> **The problem**
Among the records below, find each line bearing the word "matching" and copy it.

(Document images with source code)

-=-=-

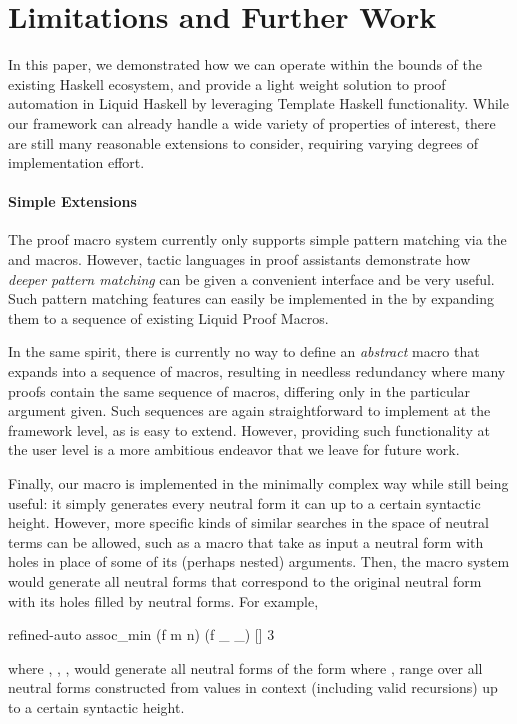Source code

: \section{Limitations and Further Work}
\label{sec:future}

In this paper, we demonstrated how we can operate within the bounds of
the existing Haskell ecosystem, and provide a light weight solution to
proof automation in Liquid Haskell by leveraging Template Haskell
functionality. While our framework can already handle a wide variety
of properties of interest, there are still many reasonable extensions
to consider, requiring varying degrees of implementation effort.


\paragraph{Simple Extensions}

The proof macro system currently only supports simple pattern matching
via the  and  macros. However, tactic
languages in proof assistants demonstrate how {\em deeper pattern
  matching} can be given a convenient interface and be very
useful. Such pattern matching features can easily be implemented in
the \LangA by expanding them to a sequence of existing Liquid Proof Macros.

In the same spirit, there is currently no way to define an
\textit{abstract} macro that expands into a sequence of macros,
resulting in needless redundancy where many proofs contain the same
sequence of macros, differing only in the particular argument given.
Such sequences are again straightforward to implement at the framework
level, as \LangA is easy to extend. However, providing such
functionality at the user level is a more ambitious endeavor that we
leave for future work.

Finally, our  macro is implemented in the minimally complex way
while still being useful: it simply generates every neutral form it can up
to a certain syntactic height.  However, more specific kinds of
similar searches in the space of neutral terms can be allowed, such as
a  macro that take as input a neutral form with holes
in place of some of its (perhaps nested) arguments. Then, the macro
system would generate all neutral forms that correspond to the
original neutral form with its holes filled by neutral forms. For
example,
\begin{code}
  refined-auto {assoc_min (f m n) (f _ _)} [] 3
\end{code}
where , , ,
would generate all neutral forms of the form  where 
,  range over all neutral forms constructed from values in
context (including valid recursions) up to a certain syntactic height.

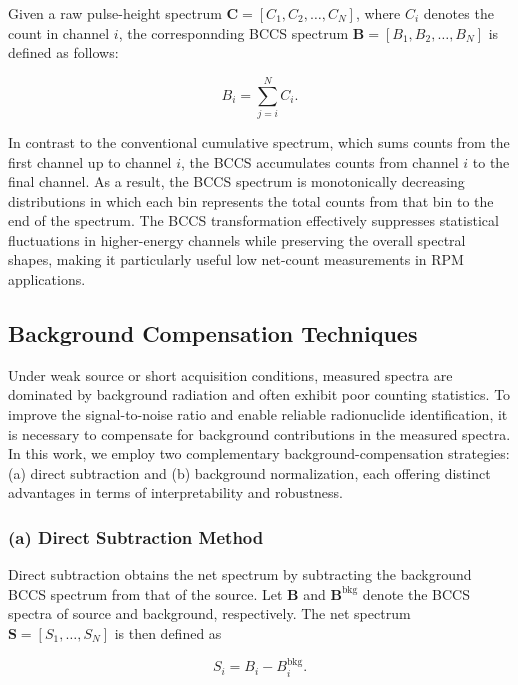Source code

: \documentclass[10pt]{wlscirep}
\begin{document}
Given a raw pulse-height spectrum $\mathbf{C} = [C_1, C_2, \ldots, C_N]$, where $C_i$ denotes the count in channel $i$, the corresponnding BCCS spectrum $\mathbf{B} = [B_1, B_2, \ldots , B_N]$ is defined as follows: 

\begin{equation}
B_i = \sum_{j=i}^N C_i.
\end{equation}

In contrast to the conventional cumulative spectrum, which sums counts from the first channel up to channel $i$, the BCCS accumulates counts from channel $i$ to the final channel. As a result, the BCCS spectrum is monotonically decreasing distributions in which each bin represents the total counts from that bin to the end of the spectrum. The BCCS transformation effectively suppresses statistical fluctuations in higher-energy channels while preserving the overall spectral shapes, making it particularly useful low net-count measurements in RPM applications. 

\subsection*{Background Compensation Techniques}

Under weak source or short acquisition conditions, measured spectra are dominated by background radiation and often exhibit poor counting statistics. To improve the signal-to-noise ratio and enable reliable radionuclide identification, it is necessary to compensate for background contributions in the measured spectra. In this work, we employ two complementary background-compensation strategies: (a) direct subtraction and (b) background normalization, each offering distinct advantages in terms of interpretability and robustness.


\subsubsection*{(a) Direct Subtraction Method}

Direct subtraction obtains the net spectrum by subtracting the background BCCS spectrum from that of the source. Let $\mathbf{B}$ and $\mathbf{B}^\textrm{bkg}$ denote the BCCS spectra of source and background, respectively. The net spectrum $\mathbf{S} = [S_1,\ldots,S_N]$ is then defined as

\begin{equation}
S_i =  B_i - B_i^{\textrm{bkg}}.
\end{equation}
\end{document}
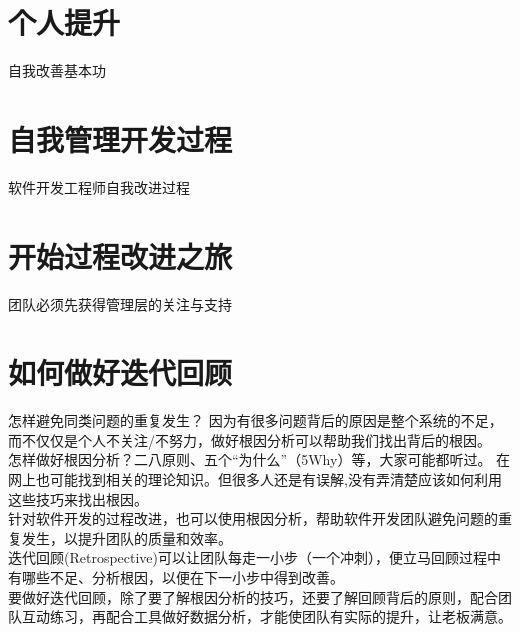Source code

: \documentclass{book}        %
\begin{document}


\part{个人提升}自我改善基本功 \\




\part{自我管理开发过程}软件开发工程师自我改进过程\\









\part{开始过程改进之旅}团队必须先获得管理层的关注与支持\\





\part{如何做好迭代回顾}怎样避免同类问题的重复发生？ 因为有很多问题背后的原因是整个系统的不足， 而不仅仅是个人不关注/不努力，做好根因分析可以帮助我们找出背后的根因。\\

怎样做好根因分析？二八原则、五个“为什么”（5Why）等，大家可能都听过。 在网上也可能找到相关的理论知识。但很多人还是有误解,没有弄清楚应该如何利用这些技巧来找出根因。\\

针对软件开发的过程改进，也可以使用根因分析，帮助软件开发团队避免问题的重复发生，以提升团队的质量和效率。\\

迭代回顾(Retrospective)可以让团队每走一小步（一个冲刺），便立马回顾过程中有哪些不足、分析根因，以便在下一小步中得到改善。\\

要做好迭代回顾，除了要了解根因分析的技巧，还要了解回顾背后的原则，配合团队互动练习，再配合工具做好数据分析，才能使团队有实际的提升，让老板满意。\\
\end{document}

-=-=-

> **Problem solution**
The proof macro system currently only supports simple pattern matching
  matching} can be given a convenient interface and be very
useful. Such pattern matching features can easily be implemented in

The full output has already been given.